TASK DETAILS: Transcribe all the lines below exactly. Omit the pictures.
*** RECORDS Section Begins ***
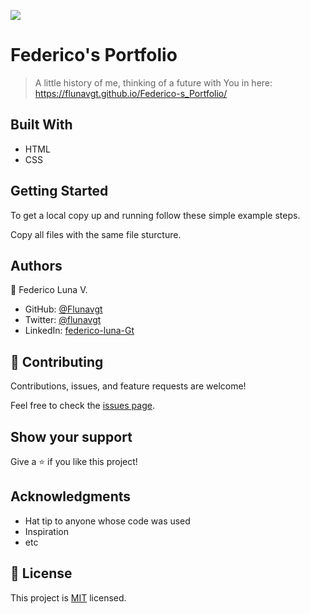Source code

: ![](https://img.shields.io/badge/Microverse-blueviolet)

# Federico's Portfolio

> A little history of me, thinking of a future with You in here: https://flunavgt.github.io/Federico-s_Portfolio/


## Built With

- HTML
- CSS

## Getting Started

To get a local copy up and running follow these simple example steps.

Copy all files with the same file sturcture.



## Authors

👤 Federico Luna V.

- GitHub: [@Flunavgt](https://github.com/Flunavgt)
- Twitter: [@flunavgt](https://twitter.com/flunavgt)
- LinkedIn: [federico-luna-Gt](https://linkedin.com/in/federico-luna-Gt)

## 🤝 Contributing

Contributions, issues, and feature requests are welcome!

Feel free to check the [issues page](../../issues/).

## Show your support

Give a ⭐️ if you like this project!

## Acknowledgments

- Hat tip to anyone whose code was used
- Inspiration
- etc

## 📝 License

This project is [MIT](./MIT.md) licensed.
*** RECORDS Section Ends ***
RESPONSE:
Source code

: ![](https://img.shields.io/badge/Microverse-blueviolet)

# Federico's Portfolio

> A little history of me, thinking of a future with You in here: https://flunavgt.github.io/Federico-s_Portfolio/


## Built With

- HTML
- CSS

## Getting Started

To get a local copy up and running follow these simple example steps.

Copy all files with the same file sturcture.



## Authors

👤 Federico Luna V.

- GitHub: [@Flunavgt](https://github.com/Flunavgt)
- Twitter: [@flunavgt](https://twitter.com/flunavgt)
- LinkedIn: [federico-luna-Gt](https://linkedin.com/in/federico-luna-Gt)

## 🤝 Contributing

Contributions, issues, and feature requests are welcome!

Feel free to check the [issues page](../../issues/).

## Show your support

Give a ⭐️ if you like this project!

## Acknowledgments

- Hat tip to anyone whose code was used
- Inspiration
- etc

## 📝 License

This project is [MIT](./MIT.md) licensed.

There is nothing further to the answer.